Back in July, Bloomberg published a piece that touched on the possibility that convicted sex offender and accused sex trafficker Jeffrey Epstein, who allegedly took his life Saturday, won the Powerball lottery. He reportedly did so while he was in prison for soliciting and procuring sex from an underage prostitute in 2008.
The article highlights that, in August 2008, an entity called Zorro Trust submitted the winning ticket — purchased at a convenience store in Altus, Oklahoma — for an $85 million jackpot. Epstein reportedly had an entity called Zorro Trust that he used to donate to politicians in New Mexico, where he owned a his Zorro Ranch.

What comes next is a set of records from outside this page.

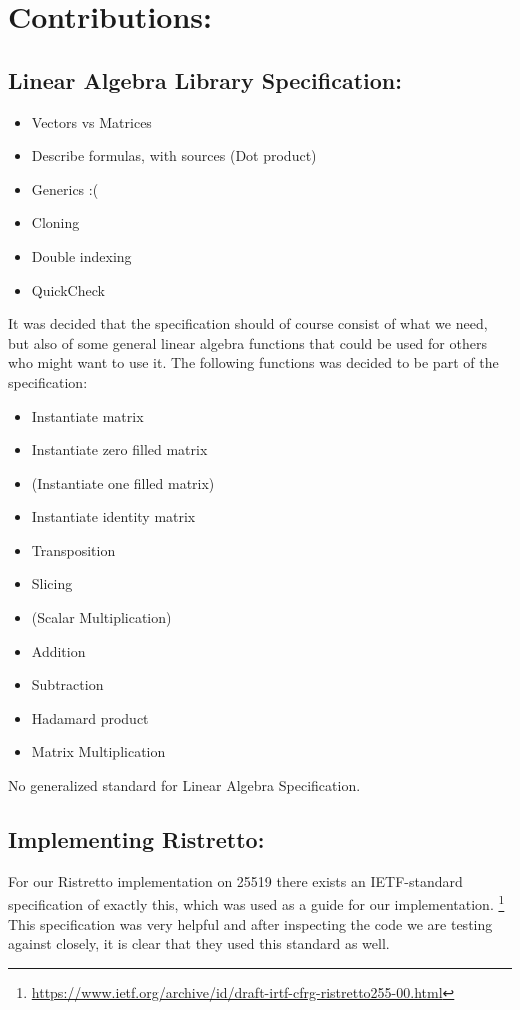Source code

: \documentclass{article}
\begin{document}
\section{Contributions:}

\subsection{Linear Algebra Library Specification:}
\begin{itemize}
	\item Vectors vs Matrices 
	\item Describe formulas, with sources (Dot product) 
	\item Generics :(
	\item Cloning
	\item Double indexing
	\item QuickCheck
\end{itemize} 

It was decided that the specification should of course consist of what we
need, but also of some general linear algebra functions that could be
used for others who might want to use it. The following functions was
decided to be part of the specification:

\begin{itemize}
	\item Instantiate matrix
	\item Instantiate zero filled matrix
	\item (Instantiate one filled matrix)
	\item Instantiate identity matrix
	\item Transposition
	\item Slicing
	\item (Scalar Multiplication)
	\item Addition
	\item Subtraction
	\item Hadamard product
	\item Matrix Multiplication
\end{itemize}

No generalized standard for Linear Algebra Specification.

\subsection{Implementing Ristretto:} \label{implementing-ristretto}

For our Ristretto implementation on 25519 there
exists an IETF-standard specification of exactly
this, which was used as a guide for our implementation.
\footnote{\url{https://www.ietf.org/archive/id/draft-irtf-cfrg-ristretto255-00.html}}
This specification was very helpful and after inspecting the code we
are testing against closely, it is clear that they used this standard
as well.
\end{document}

Although a lawyer representing Epstein's alleged victims brought up the potential lottery win in a deposition with Epstein's former pilot, the Oklahoma City newspaper announced Powerball discovered that the winner was an anonymous female who worked at a grocery store across the street from where the winning ticket was sold.
Bloomberg reports that Epstein didn't win the lottery. The woman that did win simply used the same name for her trust as the disgraced financier.
Epstein's alleged suicide has sparked skepticism and conspiracy theories, per The Inquisitr.
Prison experts are shocked that the financier was off suicide watch and able to take his life, according to NBC News,
"For them to pull him off suicide watch is shocking," said Cameron Lindsay, a former warden who worked at three federal facilities.
"For someone this high-profile, with these allegations and this many victims, who has had a suicide attempt in the last few weeks, you can take absolutely no chances."A former inmate of the Metropolitan Correction Center in lower Manhattan, where Epstein reportedly committed suicide, says there's "no way" Epstein could have killed himself, according to The New York Post.
"I've done too much time in those units. It's an impossibility," he said, claiming that prisoners in suicide watch are put in "straight jackets."
But the former inmate said that even without suicide watch, prisoners have no items that would allow them to kill themselves.
"They don't give you enough in there that could successfully create an instrument of death," they said. "You want to write a letter, they give you rubber pens and maybe once a week a piece of paper."
The inmate said that there is nothing hard of made of metal in the cells. He claims that, although Epstein was likely alone in his cell due to his high profile, said guards visit prisoners ever nine minutes, whether they're on suicide watch or not.